With the development of technology, ultrafast pulse lasers are increasingly used in many fields, such as material processing, imaging, and medical treatments. The precision of these applications often depends on the ability to focus the laser beam into a tight spot with a minimal divergence in a certain range along the optical axis. Therefore, accurate measurement of depth of focus (DOF) is crucial for optimizing the performance of ultrafast laser systems and ensuring the reliability of the results obtained in various experiments and applications. Traditional methods of measuring the DOF mainly rely on directly capturing the beam size, which is impractical in high-intensity environments of ultrafast pulse laser systems due to potential damage to sensors and limitations in measurement accuracy. Furthermore, using autocorrelation or moving sensors to measure DOF in ultrafast pulse lasers introduces complex optical paths, leading to measurement errors and making them unreliable in precise focusing applications.

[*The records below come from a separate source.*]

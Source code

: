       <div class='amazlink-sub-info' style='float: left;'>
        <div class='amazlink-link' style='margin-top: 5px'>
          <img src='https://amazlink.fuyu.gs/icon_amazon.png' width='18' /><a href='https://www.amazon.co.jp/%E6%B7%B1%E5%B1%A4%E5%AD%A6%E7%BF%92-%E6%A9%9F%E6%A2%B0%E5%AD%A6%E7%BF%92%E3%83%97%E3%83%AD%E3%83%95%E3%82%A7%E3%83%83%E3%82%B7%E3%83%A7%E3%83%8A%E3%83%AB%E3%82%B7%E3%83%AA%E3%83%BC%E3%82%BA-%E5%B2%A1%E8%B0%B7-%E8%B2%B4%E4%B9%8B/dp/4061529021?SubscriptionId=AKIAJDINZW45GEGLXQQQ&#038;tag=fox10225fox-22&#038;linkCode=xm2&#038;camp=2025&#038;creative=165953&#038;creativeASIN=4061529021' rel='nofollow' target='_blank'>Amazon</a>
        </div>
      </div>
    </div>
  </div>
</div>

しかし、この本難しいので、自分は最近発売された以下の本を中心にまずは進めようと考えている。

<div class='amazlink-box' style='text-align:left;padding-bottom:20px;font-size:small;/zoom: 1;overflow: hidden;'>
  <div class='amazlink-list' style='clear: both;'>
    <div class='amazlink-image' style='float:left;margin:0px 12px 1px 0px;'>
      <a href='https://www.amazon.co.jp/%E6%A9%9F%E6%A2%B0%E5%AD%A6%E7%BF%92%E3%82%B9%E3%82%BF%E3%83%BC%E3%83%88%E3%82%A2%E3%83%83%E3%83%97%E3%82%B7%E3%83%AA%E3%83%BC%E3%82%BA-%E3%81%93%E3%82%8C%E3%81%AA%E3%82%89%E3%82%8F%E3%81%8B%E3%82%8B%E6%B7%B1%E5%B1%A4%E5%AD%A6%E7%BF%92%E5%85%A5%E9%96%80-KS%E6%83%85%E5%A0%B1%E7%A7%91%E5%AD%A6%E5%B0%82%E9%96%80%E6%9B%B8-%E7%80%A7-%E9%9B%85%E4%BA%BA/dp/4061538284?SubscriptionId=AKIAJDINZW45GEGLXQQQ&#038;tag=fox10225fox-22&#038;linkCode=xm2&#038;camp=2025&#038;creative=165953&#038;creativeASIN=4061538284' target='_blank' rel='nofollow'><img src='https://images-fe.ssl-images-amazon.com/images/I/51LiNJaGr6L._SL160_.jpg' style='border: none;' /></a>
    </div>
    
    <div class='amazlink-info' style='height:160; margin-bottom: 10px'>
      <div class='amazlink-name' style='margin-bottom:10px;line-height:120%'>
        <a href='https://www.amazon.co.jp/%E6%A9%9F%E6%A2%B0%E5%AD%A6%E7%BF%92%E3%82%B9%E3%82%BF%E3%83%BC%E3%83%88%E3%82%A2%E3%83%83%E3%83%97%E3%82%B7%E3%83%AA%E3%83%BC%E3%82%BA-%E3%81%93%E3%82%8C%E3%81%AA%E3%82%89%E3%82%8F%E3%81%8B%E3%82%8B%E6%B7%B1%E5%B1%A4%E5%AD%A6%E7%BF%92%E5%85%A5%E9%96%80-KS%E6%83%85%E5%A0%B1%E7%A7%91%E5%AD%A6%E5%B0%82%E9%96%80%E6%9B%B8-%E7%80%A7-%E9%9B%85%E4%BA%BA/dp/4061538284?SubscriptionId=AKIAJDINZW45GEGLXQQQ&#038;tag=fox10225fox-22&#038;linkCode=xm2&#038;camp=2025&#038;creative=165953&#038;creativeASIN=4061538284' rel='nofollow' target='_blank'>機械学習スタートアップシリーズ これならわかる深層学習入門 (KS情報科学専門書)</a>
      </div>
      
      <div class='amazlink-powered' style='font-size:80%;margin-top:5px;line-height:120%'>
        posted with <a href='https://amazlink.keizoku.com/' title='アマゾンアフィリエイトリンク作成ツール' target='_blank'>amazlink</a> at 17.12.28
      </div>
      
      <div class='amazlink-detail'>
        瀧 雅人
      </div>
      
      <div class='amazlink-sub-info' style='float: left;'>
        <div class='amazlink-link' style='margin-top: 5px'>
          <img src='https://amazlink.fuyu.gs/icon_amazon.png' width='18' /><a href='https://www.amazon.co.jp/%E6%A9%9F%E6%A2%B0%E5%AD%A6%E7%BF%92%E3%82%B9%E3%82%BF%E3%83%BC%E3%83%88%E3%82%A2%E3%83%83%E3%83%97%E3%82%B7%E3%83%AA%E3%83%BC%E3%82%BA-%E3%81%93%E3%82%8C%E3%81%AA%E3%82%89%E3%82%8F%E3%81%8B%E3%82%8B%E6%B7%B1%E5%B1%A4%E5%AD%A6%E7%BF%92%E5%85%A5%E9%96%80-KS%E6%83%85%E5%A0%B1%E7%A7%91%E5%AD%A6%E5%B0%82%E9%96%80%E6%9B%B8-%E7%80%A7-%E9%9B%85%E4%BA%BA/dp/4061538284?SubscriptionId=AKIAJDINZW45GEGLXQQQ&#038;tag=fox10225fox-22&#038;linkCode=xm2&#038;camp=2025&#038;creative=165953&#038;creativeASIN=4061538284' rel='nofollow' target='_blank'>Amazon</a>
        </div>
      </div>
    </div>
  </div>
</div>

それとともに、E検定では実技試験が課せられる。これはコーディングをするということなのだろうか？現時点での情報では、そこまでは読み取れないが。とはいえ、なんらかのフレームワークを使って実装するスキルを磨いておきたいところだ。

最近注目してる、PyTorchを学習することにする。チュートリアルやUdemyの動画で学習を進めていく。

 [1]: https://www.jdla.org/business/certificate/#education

To solve the problem of the limitations of current DOF measurement techniques for ultrafast pulse laser, in this work we propose a novel method based on Z-scan technique. According to nonlinear optical theory, it is found that the transmittance curves obtained from open-aperture (OA) Z-scan measurements of samples exhibiting two-photon absorption (TPA) all follow a Lorentzian distribution. By fitting this curve by Lorentzian distribution, the DOF of ultrafast pulse lasers and the full widths at half maximum (FWHM) of the OA Z-scan curves can be determined rapidly. The transmittance curves of solid and liquid samples with TPA across different types of lenses and microscope objectives within ultrafast optical systems are measured. The results show that the FWHM of the OA Z-scan curves and the theoretical DOF values are well consistent. This method effectively relates the size of the DOF to the beam waist radius derived from the distribution of the Lorentzian function in the OA Z-scan experimental curves, eliminating the influence of other parameters on the measurement results. In conclusion, a novel method of measuring DOF in ultrafast pulse laser systems by using the OA Z-scan technique is proposed. It provides a rapid, accurate and reliable way for determining the DOF in ultrafast laser focusing systems, thereby precisely controlling the ultrafast laser beam for a wide range of applications.